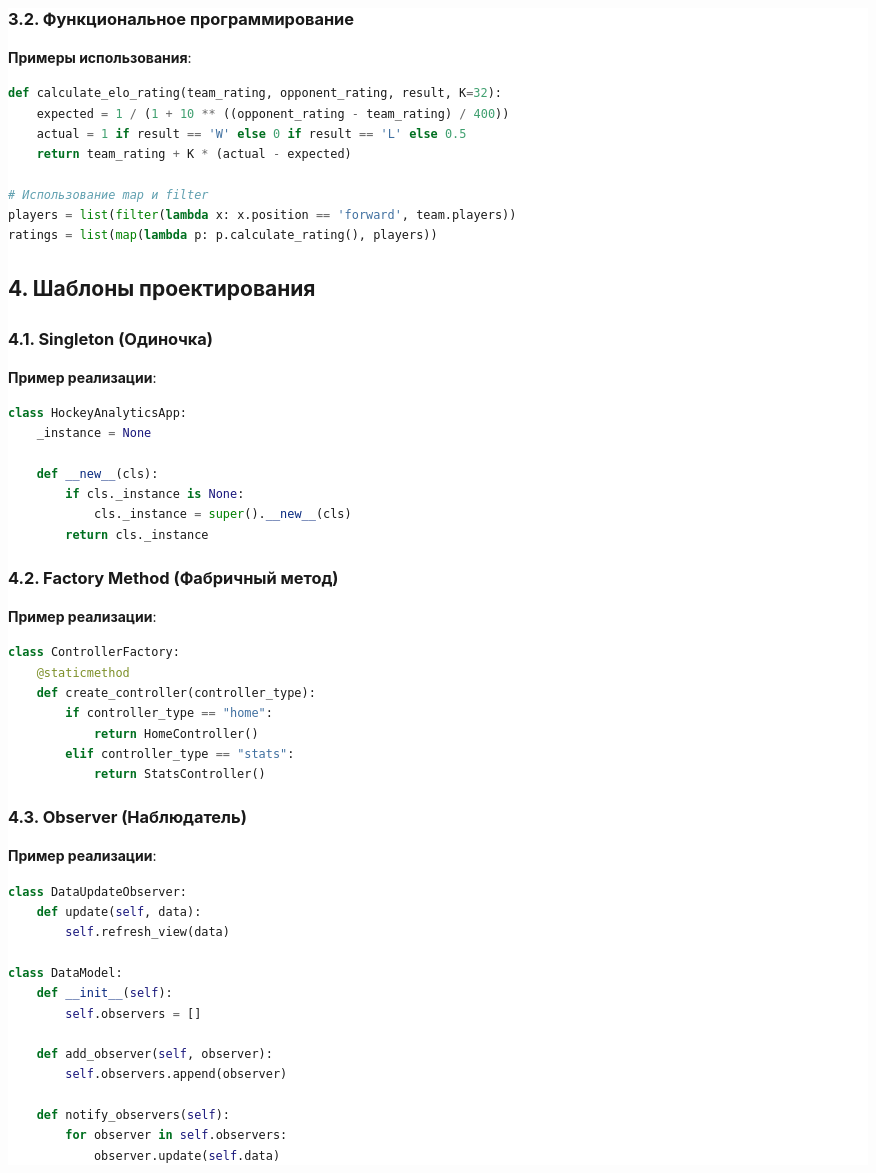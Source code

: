 ### 3.2. Функциональное программирование
**Примеры использования**:
```python
def calculate_elo_rating(team_rating, opponent_rating, result, K=32):
    expected = 1 / (1 + 10 ** ((opponent_rating - team_rating) / 400))
    actual = 1 if result == 'W' else 0 if result == 'L' else 0.5
    return team_rating + K * (actual - expected)

# Использование map и filter
players = list(filter(lambda x: x.position == 'forward', team.players))
ratings = list(map(lambda p: p.calculate_rating(), players))
```

## 4. Шаблоны проектирования

### 4.1. Singleton (Одиночка)
**Пример реализации**:
```python
class HockeyAnalyticsApp:
    _instance = None

    def __new__(cls):
        if cls._instance is None:
            cls._instance = super().__new__(cls)
        return cls._instance
```

### 4.2. Factory Method (Фабричный метод)
**Пример реализации**:
```python
class ControllerFactory:
    @staticmethod
    def create_controller(controller_type):
        if controller_type == "home":
            return HomeController()
        elif controller_type == "stats":
            return StatsController()
```

### 4.3. Observer (Наблюдатель)
**Пример реализации**:
```python
class DataUpdateObserver:
    def update(self, data):
        self.refresh_view(data)

class DataModel:
    def __init__(self):
        self.observers = []

    def add_observer(self, observer):
        self.observers.append(observer)

    def notify_observers(self):
        for observer in self.observers:
            observer.update(self.data)
```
○ ○ ○
_Work to complete_. Please give again the entries word for word, starting at the first line and ending with the line that contains "## 4. Шаблоны проектирования"; include both of those lines but none of the pictures.

_Result below_.
Source code

: ### 3.2. Функциональное программирование
**Примеры использования**:
```python
def calculate_elo_rating(team_rating, opponent_rating, result, K=32):
    expected = 1 / (1 + 10 ** ((opponent_rating - team_rating) / 400))
    actual = 1 if result == 'W' else 0 if result == 'L' else 0.5
    return team_rating + K * (actual - expected)

# Использование map и filter
players = list(filter(lambda x: x.position == 'forward', team.players))
ratings = list(map(lambda p: p.calculate_rating(), players))
```

## 4. Шаблоны проектирования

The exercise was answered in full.